D'après ce que nous venons de dire, il sera facile de comprendre que nous ne soyons pas d'avis que, dans la plupart des examens scolaires (certificat d'études primaires, d'admission aux écoles normales, brevet de capacité), l'épreuve de la dictée soit regardée, sinon uniquement, au moins en premier lieu, comme une preuve indiscutable du savoir des candidats en ce qui concerne la langue maternelle.

Source : Charles Defodon, Dictionnaire de pédagogie et d'instruction primaire, sous la direction de Ferdinand Buisson 1882-1893. Partie 1, Tome 1. Consultable en ligne sur gallica.bnf.fr.

À noter : Le Dictionnaire de pédagogie et d'instruction primaire de Ferdinand Buisson propose un second article avec l'entrée Dictée (2è partie, tome 1). Rédigé par le professeur de lycée J. Dussouchet, il s'articule autour de trois questions pratiques et foncières qu'aujourd'hui encore se pose tout enseignant face à la dictée : comment faut-il dicter ? que faut-il dicter ? comment faut-il corriger la dictée ?

« À l’entrée en 6e, 27 % des enfants n’ont pas le niveau en français. La dégradation de l’orthographe est préoccupante », jugeait début janvier 2023 le ministre de l'éducation nationale et de la jeunesse Pap Ndiaye sur BFM TV. Afin de renforcer les savoirs fondamentaux des élèves de CM1, CM2 et 6è (cycle 3) pour faciliter leur entrée au collège, les instructions publiées le 12 janvier par le ministère de l’Éducation nationale au Bulletin officiel recommandent deux heures de rédaction et de lecture par jour, y compris à voix haute, pour les élèves du cycle 3.

Pour aller plus loin

Pour une vraie pédagogie de l'orthographe, par Jean-Pierre Jaffré, Café pédagogique, 24 janvier 2023

La dictée ne saurait être la solution, si elle ne s'intègre pas dans des dispositifs d'enseignement de la langue, par Luc Baptiste, Le Monde, 24 janvier 2023

La dictée laïque, l'orthographe au temps de Jules Ferry, Concordance des temps, par Jean-Noël Jeanneney et Patrick Cabanel, France Culture, 21 janvier 2023. Notamment ce mot de Patrick Cabanel : La dictée, c'est la sécularisation de la messe par un peuple sous la 3è République.

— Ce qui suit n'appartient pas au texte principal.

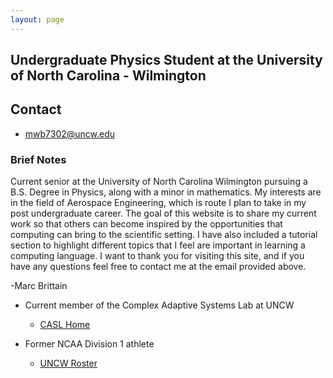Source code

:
 ```yaml
---
layout: page
---
```


## Undergraduate Physics Student at the University of North Carolina - Wilmington

## Contact

* [mwb7302@uncw.edu](mailto:mwb7302@uncw.edu)

### Brief Notes

Current senior at the University of North Carolina Wilmington pursuing a B.S. Degree in Physics, along with a minor in mathematics. My interests are in the field of Aerospace Engineering, which is route I plan to take in my post undergraduate career. The goal of this website is to share my current work so that others can become inspired by the opportunities that computing can bring to the scientific setting. I have also included a tutorial section to highlight different topics that I feel are important in learning a computing language. I want to thank you for visiting this site, and if you have any questions feel free to contact me at the email provided above.

-Marc Brittain


* Current member of the Complex Adaptive Systems Lab at UNCW
  * [CASL Home](http://people.uncw.edu/mcnamarad/)

* Former NCAA Division 1 athlete
  * [UNCW Roster](http://www.uncwsports.com/roster.aspx?rp_id=4328&path=mswimFour-time)
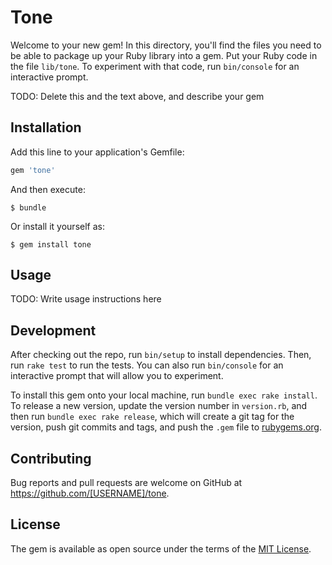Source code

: # Tone

Welcome to your new gem! In this directory, you'll find the files you need to be able to package up your Ruby library into a gem. Put your Ruby code in the file `lib/tone`. To experiment with that code, run `bin/console` for an interactive prompt.

TODO: Delete this and the text above, and describe your gem

## Installation

Add this line to your application's Gemfile:

```ruby
gem 'tone'
```

And then execute:

    $ bundle

Or install it yourself as:

    $ gem install tone

## Usage

TODO: Write usage instructions here

## Development

After checking out the repo, run `bin/setup` to install dependencies. Then, run `rake test` to run the tests. You can also run `bin/console` for an interactive prompt that will allow you to experiment.

To install this gem onto your local machine, run `bundle exec rake install`. To release a new version, update the version number in `version.rb`, and then run `bundle exec rake release`, which will create a git tag for the version, push git commits and tags, and push the `.gem` file to [rubygems.org](https://rubygems.org).

## Contributing

Bug reports and pull requests are welcome on GitHub at https://github.com/[USERNAME]/tone.

## License

The gem is available as open source under the terms of the [MIT License](https://opensource.org/licenses/MIT).
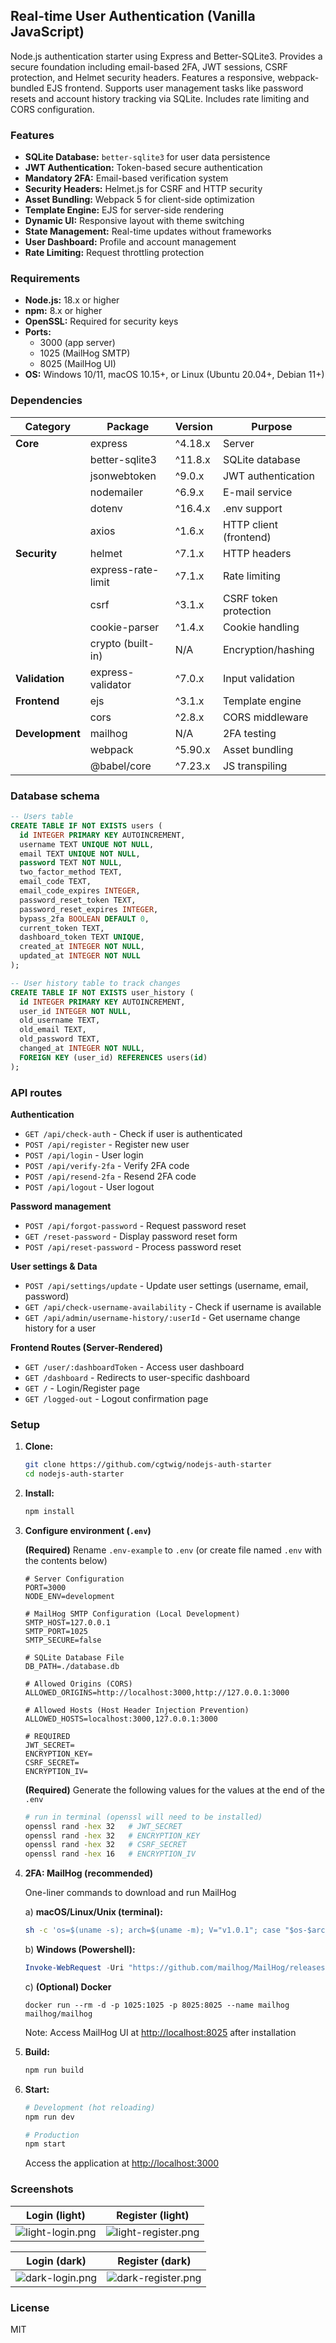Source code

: ## Real-time User Authentication (Vanilla JavaScript)

Node.js authentication starter using Express and Better-SQLite3. Provides a secure foundation including email-based 2FA, JWT sessions, CSRF protection, and Helmet security headers. Features a responsive, webpack-bundled EJS frontend. Supports user management tasks like password resets and account history tracking via SQLite. Includes rate limiting and CORS configuration.

### Features

- **SQLite Database:** `better-sqlite3` for user data persistence
- **JWT Authentication:** Token-based secure authentication
- **Mandatory 2FA:** Email-based verification system
- **Security Headers:** Helmet.js for CSRF and HTTP security
- **Asset Bundling:** Webpack 5 for client-side optimization
- **Template Engine:** EJS for server-side rendering
- **Dynamic UI:** Responsive layout with theme switching
- **State Management:** Real-time updates without frameworks
- **User Dashboard:** Profile and account management
- **Rate Limiting:** Request throttling protection

### Requirements

- **Node.js:** 18.x or higher
- **npm:** 8.x or higher
- **OpenSSL:** Required for security keys
- **Ports:**
  - 3000 (app server)
  - 1025 (MailHog SMTP)
  - 8025 (MailHog UI)
- **OS:** Windows 10/11, macOS 10.15+, or Linux (Ubuntu 20.04+, Debian 11+)

### Dependencies

| Category | Package | Version | Purpose |
|----------|---------|---------|----------|
| **Core** | express | ^4.18.x | Server |
| | better-sqlite3 | ^11.8.x | SQLite database |
| | jsonwebtoken | ^9.0.x | JWT authentication |
| | nodemailer | ^6.9.x | E-mail service |
| | dotenv | ^16.4.x | .env support |
| | axios | ^1.6.x | HTTP client (frontend) |
| **Security** | helmet | ^7.1.x | HTTP headers |
| | express-rate-limit | ^7.1.x | Rate limiting |
| | csrf | ^3.1.x | CSRF token protection |
| | cookie-parser | ^1.4.x | Cookie handling |
| | crypto (built-in) | N/A | Encryption/hashing |
| **Validation** | express-validator | ^7.0.x | Input validation |
| **Frontend** | ejs | ^3.1.x | Template engine |
| | cors | ^2.8.x | CORS middleware |
| **Development** | mailhog | N/A | 2FA testing |
| | webpack | ^5.90.x | Asset bundling |
| | @babel/core | ^7.23.x | JS transpiling |

### Database schema

```sql
-- Users table
CREATE TABLE IF NOT EXISTS users (
  id INTEGER PRIMARY KEY AUTOINCREMENT,
  username TEXT UNIQUE NOT NULL,
  email TEXT UNIQUE NOT NULL,
  password TEXT NOT NULL,
  two_factor_method TEXT,
  email_code TEXT,
  email_code_expires INTEGER,
  password_reset_token TEXT,
  password_reset_expires INTEGER,
  bypass_2fa BOOLEAN DEFAULT 0,
  current_token TEXT,
  dashboard_token TEXT UNIQUE,
  created_at INTEGER NOT NULL,
  updated_at INTEGER NOT NULL
);

-- User history table to track changes
CREATE TABLE IF NOT EXISTS user_history (
  id INTEGER PRIMARY KEY AUTOINCREMENT,
  user_id INTEGER NOT NULL,
  old_username TEXT,
  old_email TEXT,
  old_password TEXT,
  changed_at INTEGER NOT NULL,
  FOREIGN KEY (user_id) REFERENCES users(id)
);
```

### API routes

**Authentication**
- `GET /api/check-auth` - Check if user is authenticated
- `POST /api/register` - Register new user
- `POST /api/login` - User login
- `POST /api/verify-2fa` - Verify 2FA code
- `POST /api/resend-2fa` - Resend 2FA code
- `POST /api/logout` - User logout

**Password management**
- `POST /api/forgot-password` - Request password reset
- `GET /reset-password` - Display password reset form
- `POST /api/reset-password` - Process password reset

**User settings & Data**
- `POST /api/settings/update` - Update user settings (username, email, password)
- `GET /api/check-username-availability` - Check if username is available
- `GET /api/admin/username-history/:userId` - Get username change history for a user

**Frontend Routes (Server-Rendered)**
- `GET /user/:dashboardToken` - Access user dashboard
- `GET /dashboard` - Redirects to user-specific dashboard
- `GET /` - Login/Register page
- `GET /logged-out` - Logout confirmation page

### Setup

1.  **Clone:**
    ```bash
    git clone https://github.com/cgtwig/nodejs-auth-starter
    cd nodejs-auth-starter
    ```

2.  **Install:**
    ```bash
    npm install
    ```

3.  **Configure environment (`.env`)**

    **(Required)** Rename `.env-example` to `.env` (or create file named `.env` with the contents below)

    ```env
    # Server Configuration
    PORT=3000
    NODE_ENV=development
    
    # MailHog SMTP Configuration (Local Development)
    SMTP_HOST=127.0.0.1
    SMTP_PORT=1025
    SMTP_SECURE=false

    # SQLite Database File
    DB_PATH=./database.db

    # Allowed Origins (CORS)
    ALLOWED_ORIGINS=http://localhost:3000,http://127.0.0.1:3000

    # Allowed Hosts (Host Header Injection Prevention)
    ALLOWED_HOSTS=localhost:3000,127.0.0.1:3000

    # REQUIRED
    JWT_SECRET=
    ENCRYPTION_KEY=
    CSRF_SECRET=
    ENCRYPTION_IV=
    ```

    **(Required)** Generate the following values for the values at the end of the `.env`
    ```bash
    # run in terminal (openssl will need to be installed)
    openssl rand -hex 32   # JWT_SECRET
    openssl rand -hex 32   # ENCRYPTION_KEY
    openssl rand -hex 32   # CSRF_SECRET
    openssl rand -hex 16   # ENCRYPTION_IV
    ```

4.  **2FA: MailHog (recommended)**

    One-liner commands to download and run MailHog

     a) **macOS/Linux/Unix (terminal):**
    ```bash
    sh -c 'os=$(uname -s); arch=$(uname -m); V="v1.0.1"; case "$os-$arch" in Linux-x86_64|Linux-amd64) suffix="linux_amd64";; Linux-aarch64|Linux-arm64) suffix="linux_arm64";; Darwin-x86_64|Darwin-amd64) suffix="darwin_amd64";; Darwin-arm64) suffix="darwin_amd64"; echo "NOTE: Using amd64 binary via Rosetta 2 on arm64 Mac.";; *) echo "Error: Unsupported OS/Arch: $os-$arch"; exit 1;; esac; echo "Downloading MailHog_$suffix..."; curl -fL "https://github.com/mailhog/MailHog/releases/download/$V/MailHog_$suffix" -o mailhog && chmod +x mailhog && echo "Starting MailHog..." && ./mailhog || echo "MailHog download or execution failed."'
    ```
    
    b) **Windows (Powershell):**
    ```powershell
    Invoke-WebRequest -Uri "https://github.com/mailhog/MailHog/releases/download/v1.0.1/MailHog_windows_amd64.exe" -OutFile "mailhog.exe" ; Start-Process -FilePath ".\mailhog.exe"
    ```
    
    c) **(Optional) Docker**
    ```
    docker run --rm -d -p 1025:1025 -p 8025:8025 --name mailhog mailhog/mailhog
    ```
    
    Note: Access MailHog UI at [http://localhost:8025](http://localhost:8025) after installation

6.  **Build:**
    ```bash
    npm run build
    ```

7.  **Start:**
    ```bash
    # Development (hot reloading)
    npm run dev

    # Production
    npm start
    ```

    Access the application at [http://localhost:3000](http://localhost:3000)

### Screenshots

| Login (light) | Register (light) |
|-------|----------|
| ![light-login.png](public/images/light-login.png) | ![light-register.png](public/images/light-register.png) | 
  
| Login (dark) | Register (dark) |
|----------|------------------|
| ![dark-login.png](public/images/dark-login.png) | ![dark-register.png](public/images/dark-register.png) |

### License

MIT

Trésor de la langue française informatisé (art. dictée) :

Exercice utilisé dans les classes pour enseigner aux élèves l'orthographe ou en vérifier la connaissance. Épreuve de dictée, dictée de contrôle. On m'avait placé dans l'étude des moyens (...) et c'était la coutume pour les élèves de cette catégorie qui étaient punis de subir, en forme de pensum, une espèce de dictée latine ou française épelée mot par mot (Paul Verlaine, Œuvres complètes, t. 5, Confessions, 1895, p. 46) :

On sursaute, Roubaud a parlé dans le silence : "Épreuve d'orthographe, Mesdemoiselles, veuillez écrire : je ne répète qu'une seule fois la phrase que je dicte". Il commence la dictée en se promenant dans la classe. Grand silence recueilli. Dame ! Les cinq sixièmes de ces petites jouent leur avenir. (Colette, Claudine à l'école, 1900, p. 195).